La signature de ce traité a été ralentie
par la mésentente relevée entre les deux Etats au sujet des
activités réelles des Bureaux. En effet, pendant que le
Bénin parle de Bureaux de Contrôles Nationaux Juxtaposés,
les autorités nigérianes proposent un contrôle conjoint.
Dans le premier cas, chacun des Etats procédera au contrôle sur
son territoire et au niveau de sa frontière et peut se faire aider par
l'autre Etat en cas de besoin. Mais dans le second, un contrôle conjoint
suppose la mise en commun des efforts à fournir pour la gestion efficace
des frontières. Le Nigeria se base en effet, sur les exemples de la
France et du Royaume-Uni de Grande Bretagne et de l'Irlande du Nord. Les
contrôles conjoints sont simultanés.
Face à cette mésentente, nous proposons que
soient trouvées des solutions alternatives.
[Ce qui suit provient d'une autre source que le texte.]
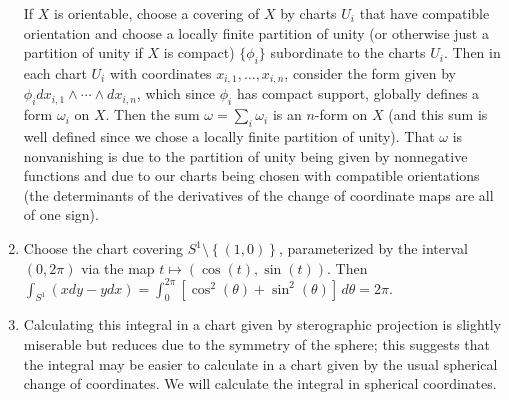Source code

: \documentclass[11pt,leqno]{article}
\theoremstyle{plain}
\theoremstyle{definition}
\numberwithin{equation}{section}
\numberwithin{lem}{section}
\newcommand{\cbr}[1]{\left\{#1\right\}}
\begin{document}
\begin{enumerate}
    If $X$ is orientable, choose a covering of $X$ by charts $U_i$ that have compatible orientation and choose a locally finite partition of unity (or otherwise just a partition of unity if $X$ is compact) $\{\phi_i\}$ subordinate to the charts $U_i$. Then in each chart $U_i$ with coordinates $x_{i,1},\dots,x_{i,n}$, consider the form given by $\phi_idx_{i,1}\wedge\cdots\wedge dx_{i,n}$, which since $\phi_i$ has compact support, globally defines a form $\omega_i$ on $X$. Then the sum $\omega = \sum_i\omega_i$ is an $n$-form on $X$ (and this sum is well defined since we chose a locally finite partition of unity). That $\omega$ is nonvanishing is due to the partition of unity being given by nonnegative functions and due to our charts being chosen with compatible orientations (the determinants of the derivatives of the change of coordinate maps are all of one sign).
    \item Choose the chart covering $S^1\setminus\cbr{(1,0)}$, parameterized by the interval $(0,2\pi)$ via the map $t\mapsto (\cos(t),\sin(t))$. Then $\int_{S^1}(xdy-ydx) = \int_0^{2\pi}[\cos^2(\theta) + \sin^2(\theta)]\,d\theta = 2\pi$.
    \item Calculating this integral in a chart given by sterographic projection is slightly miserable but reduces due to the symmetry of the sphere; this suggests that the integral may be easier to calculate in a chart given by the usual spherical change of coordinates. We will calculate the integral in spherical coordinates.
    


\end{enumerate}
\end{document}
Chacune des parties effectue à temps plein des contrôles
nationaux qui pourront être juxtaposés et pour des périodes
spécifiques réputées favorables à un
phénomène ou pour un autre des
contrôles conjoints soient effectués.
Par exemple, pour ce qui est de la traite des enfants, les
périodes de congés annuels qui font suite aux cours
académiques et les périodes de saisons de pluie, favorables aux
travaux champêtres, suscitent d'intenses activités des trafiquants
qui fournissent aux demandeurs la main-d'oeuvre infantile, efficace et moins
coûteuse. Les deux Etats peuvent conjuguer leurs forces en ces
périodes spécifiques. Une telle solution -alternative- permettra
certainement le dénouement de la situation qui bloque u tant soit peu la
signature de ce traité.
Une fois cette situation rétablie, les BCNJ permettront
de mieux faire face à la lutte contre la traite
transfrontalière.
On pourra donc effectuer au niveau de ces Bureaux :
· des contrôles d'identité des enfants ;
· des contrôles justifiant la filiation avec les
adultes qui les accompagnent ou l'autorité de ces adultes sur le ou
les enfants ;
· la motivation de la traversée des
frontières par l'enfant ;
· la vérification des pièces
administratives relatives au déplacement des enfants comme
recommandée par la Loi n°2006-04 du 05 Avril 2006.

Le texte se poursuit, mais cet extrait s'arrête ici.